The company’s execs apparently decided they’d like to know what makes users happy or sad, so instead of taking a survey or inviting people to participate in a study, they subjected about 700,000 users to a psychological experiment without their knowledge or consent.

At the time Facebook pulled this stunt, I was going through one of the most difficult periods of my entire life: grieving the death of a former student, dealing with outrageous stress at work, and battling chronic migraines — all just two months after surfacing from the most profound depression of my life. No legitimate researcher would have deemed me a good candidate for a psychological experiment.

I know for fact some Facebook users at that time were in even darker places than I was. I know because some of them were my students, and they confided in me. Some days, the knowledge that they needed me was the only thing that motivated me to drag myself out of bed.

Conducting psychological experiments on any of those kids would have been nothing short of child abuse.

My former students are the reason I didn’t ditch Facebook a long time ago. They’re grown, but sometimes they still need Mama Bear. So for the rest of the month, I’m posting something each day, telling them where they can find me.

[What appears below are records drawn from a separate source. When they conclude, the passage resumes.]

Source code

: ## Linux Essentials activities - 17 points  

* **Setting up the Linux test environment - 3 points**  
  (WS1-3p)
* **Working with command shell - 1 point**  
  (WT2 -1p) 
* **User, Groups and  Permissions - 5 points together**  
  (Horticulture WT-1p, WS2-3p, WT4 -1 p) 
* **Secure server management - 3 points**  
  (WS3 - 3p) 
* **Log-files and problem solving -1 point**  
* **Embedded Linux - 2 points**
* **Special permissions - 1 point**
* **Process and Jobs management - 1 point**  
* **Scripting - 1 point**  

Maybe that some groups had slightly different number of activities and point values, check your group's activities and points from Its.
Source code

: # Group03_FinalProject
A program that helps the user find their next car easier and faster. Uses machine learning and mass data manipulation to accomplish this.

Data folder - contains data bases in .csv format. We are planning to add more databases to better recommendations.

When July is over, so is my Facebook account, because while I can forgive many things, endangering my kids isn’t one of them.

If you just found your way over here from Facebook, welcome to the online extension of my living room. You’ll find a lot of hippie crap here: folk music videos, vegetarian recipes, eco-friendly ideas, the occasional political rant, and a lot of pictures of my bees, my garden and my road trips.

Comments are moderated, so they may take a little while to appear on the site, but feel free to post them.

Emily

Back to basics (and feeling awesome)

We closed on the House of the Lifted Lorax on Monday (congratulations to new owner Josh, who is way amped about the solar panels and the woodstove, and whose young niece is way amped about the Lorax mural on the side of the garage), which means we have just enough money in the bank to pay off our moving expenses and put a privacy fence around the backyard.

You can’t fully appreciate the value of a good fence until you’ve spent six months putting out a pair of hyperactive dogs on short cables umpteen times a day. Yeesh.

In addition to affording us the convenience of opening the back door and letting Song and Riggy take themselves out, this fence will free us up to establish a new beehive, adopt some chooks, install a pond, start a compost pile, and — if I’m feeling really ambitious — maybe set up a small warren of rabbits without interference from curious neighbors of either the two- or four-footed variety.

I put in an experimental, totally halfassed garden this spring and learned enough about my new yard to feel pretty confident taking my usual “Darwin Garden” approach: Coddle the tomatoes and leave everything else to natural selection. So far, I’ve determined that California poppies won’t do a damn thing; cucumbers, strawberries, arugula and most herbs will thrive with absolutely no attention; green beans should do well with minimal attention; and tomatoes should perform fairly well if we choose a variety that’s tolerant of partial shade and try to protect it from the local wildlife.

After meeting the new owner of the old house Monday and giving him some pointers on living the eco-hippie life to its fullest, I’m in full-on DIY mode, so this afternoon, I mixed up a batch of homemade laundry detergent and am currently trolling for dishwasher detergent recipes, since I’ve got plenty of washing soda and borax left over.

Also on the to-do list for this afternoon: Get a new set of shelves for the basement, join a gym, stock up on soup and chili ingredients, find the source of the smell coming from the kitchen drain, and work on the coupon books I’m making the kids for Christmas.

Life is good.

Emily

‘Scuse my dust

As I’ve moved out of Red Fork, my old blog header seemed a little out of date, so I’m making some adjustments. Bear with me; things will probably look weird around here while I’m test-driving themes and dinking around with widgets. I’m sure I’ll get tired of rearranging the furniture and settle into something in a day or two.

Emily

How I spent my day

Thanks to a winter storm, Ron and I had today off. Thanks to the same winter storm, we couldn’t leave the house, as my car (which was blocking our other vehicles in) was so thoroughly glazed with ice that I couldn’t open the door. The scraper was inside the car, so I couldn’t chisel it out, either.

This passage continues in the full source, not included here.